LOSUG – UKOUG September – and other things

LinkedIn helpfully tells everyone it is 99 days since I wrote a blog post. Thanks LinkedIn. A few non-IT projects have been in progress (and summer holidays as well).

On the IT side, I have recently managed to download ESXi5.0 and install it easily on a USB stick. I’ve imported guests from my datastore and got the appliance based virtual center running. All very easy, I am happy to report!

Touching on IT, I have built a VM and installed Magento e-commerce web shopping software for a related project.

For a client, I have written a few simple load generating scripts in perl to help testing a virtual environment. It’s not as easy as you think to generate memory load. Just assigning a large chunk of RAM doesn’t work as the host operating system (Linux in this case) notices the memory is not being accessed and pages it out over time. You can see it happening in a nice graph in virtualcenter. ESXi will probably try to do something clever too, even if the O/S doesn’t. To keep RAM in use, you need to continuously access it, which I did with random accesses into an array.
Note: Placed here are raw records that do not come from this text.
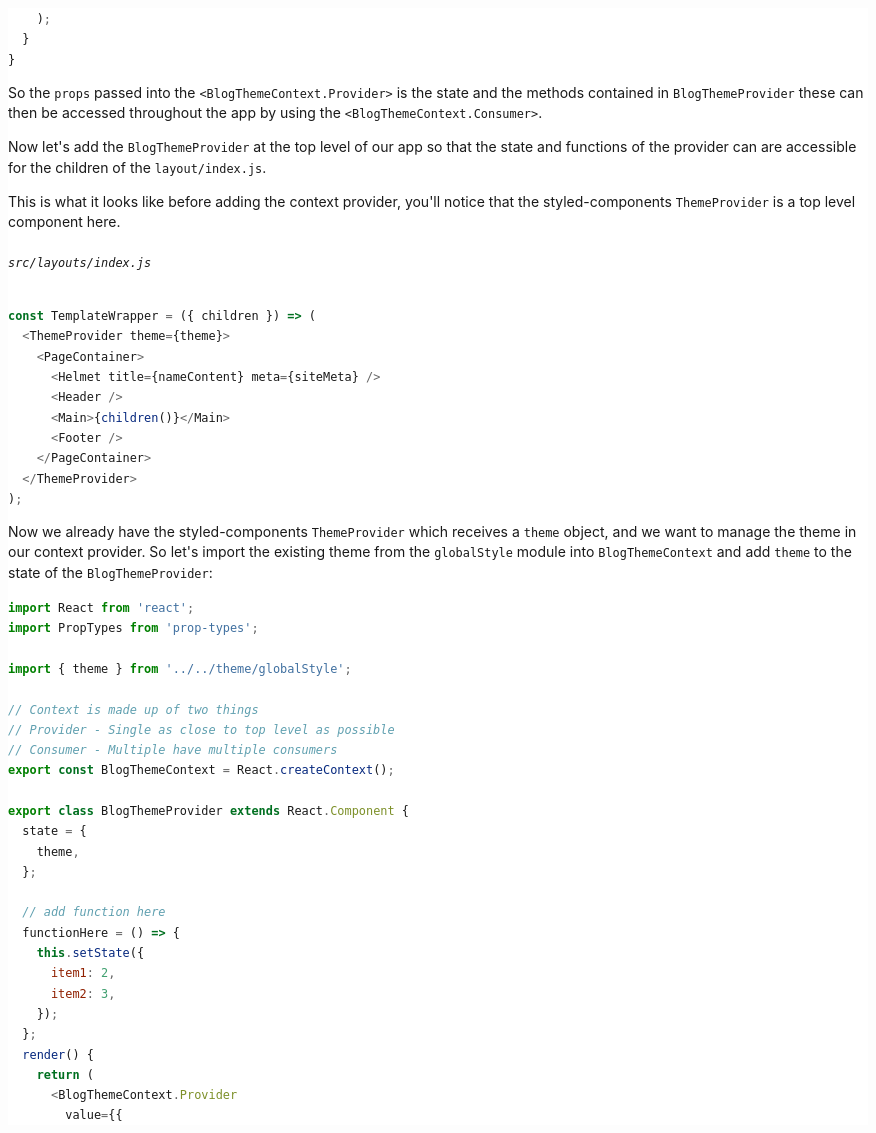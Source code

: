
```js
    );
  }
}
```

So the `props` passed into the `<BlogThemeContext.Provider>` is the
state and the methods contained in `BlogThemeProvider` these can then
be accessed throughout the app by using the
`<BlogThemeContext.Consumer>`.

Now let's add the `BlogThemeProvider` at the top level of our app so
that the state and functions of the provider can are accessible for
the children of the `layout/index.js`.

This is what it looks like before adding the context provider, you'll
notice that the styled-components `ThemeProvider` is a top level
component here.

###### `src/layouts/index.js`

```js
const TemplateWrapper = ({ children }) => (
  <ThemeProvider theme={theme}>
    <PageContainer>
      <Helmet title={nameContent} meta={siteMeta} />
      <Header />
      <Main>{children()}</Main>
      <Footer />
    </PageContainer>
  </ThemeProvider>
);
```

Now we already have the styled-components `ThemeProvider` which
receives a `theme` object, and we want to manage the theme in our
context provider. So let's import the existing theme from the
`globalStyle` module into `BlogThemeContext` and add `theme` to the
state of the `BlogThemeProvider`:

```js
import React from 'react';
import PropTypes from 'prop-types';

import { theme } from '../../theme/globalStyle';

// Context is made up of two things
// Provider - Single as close to top level as possible
// Consumer - Multiple have multiple consumers
export const BlogThemeContext = React.createContext();

export class BlogThemeProvider extends React.Component {
  state = {
    theme,
  };

  // add function here
  functionHere = () => {
    this.setState({
      item1: 2,
      item2: 3,
    });
  };
  render() {
    return (
      <BlogThemeContext.Provider
        value={{
```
I made it along to the September OpenSolaris User Group meeting where Nick Todd gave a talk on the Solaris linker and Alastair Lumsden gave an update on the OpenIndiana project (which I am downloading now).
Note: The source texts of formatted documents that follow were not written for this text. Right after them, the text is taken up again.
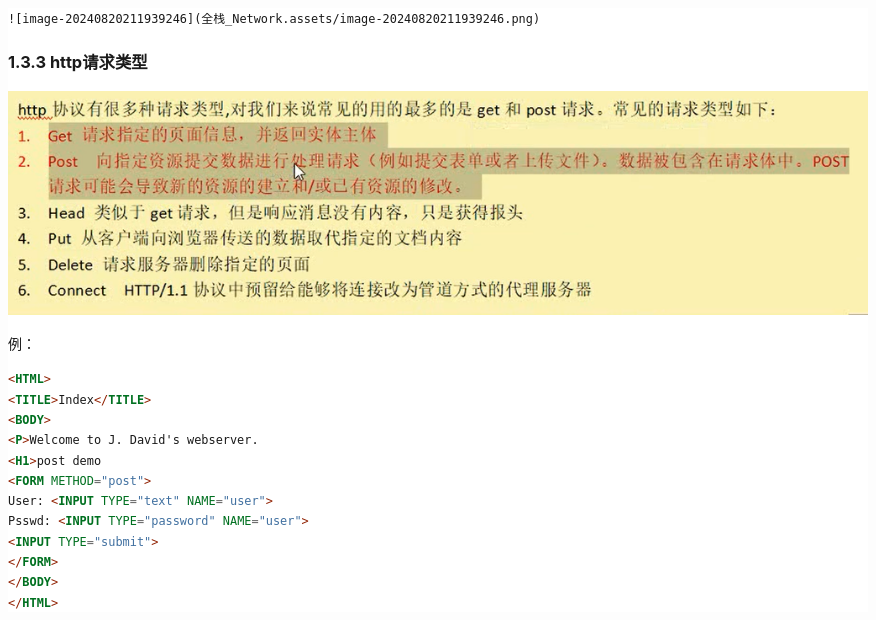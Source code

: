 	![image-20240820211939246](全栈_Network.assets/image-20240820211939246.png)



### 1.3.3 http**请求类型**

![image-20240601093700302](全栈_Network.assets/image-20240601093700302.png)

例：

```html
<HTML>
<TITLE>Index</TITLE>
<BODY>
<P>Welcome to J. David's webserver.
<H1>post demo
<FORM METHOD="post">
User: <INPUT TYPE="text" NAME="user">
Psswd: <INPUT TYPE="password" NAME="user">
<INPUT TYPE="submit">
</FORM>
</BODY>
</HTML>
```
Nick’s talk was entitled “The Missing Link”. Apt, as we all tend to take that step for granted but there’s a decent amount of engineering in there. It was interesting to note that even in the days of card decks, you nearly always had to “bracket” your deck with pre- and post- instructions to tell the machine what to do with your deck. That concept lives on in the elf file format where executable code is prefixed by crt1 and crtn code.

There are two main aspects of linking: the link editor and the runtime linker and a set of Solaris commands to aid development and debugging, not least of which is “elfdump”.

This talk was fascinating, not least because it simply reminded us that this goes on and contained plently of tips and places for further reading. (I will insert links when I get them).

Alastair gave an update on OpenIndiana (1 year old!) and the upcoming 151a stable release. OpenIndiana is based on Solaris 11 express and Illumos but future releases will fork from Oracle and enable innovation and new features. KVM has been added and GCC will be used as a compiler. The combination of these various technologies: KVM, Qemu, Illumos, ZFS, Crossbow, Zones, Dtrace is a potent mix.

Not least the consideration that the source code is freely available and if you are serious about security there is no substitute for examining and compiling the code yourself. Particularly with recent hacks against the Linux kernel.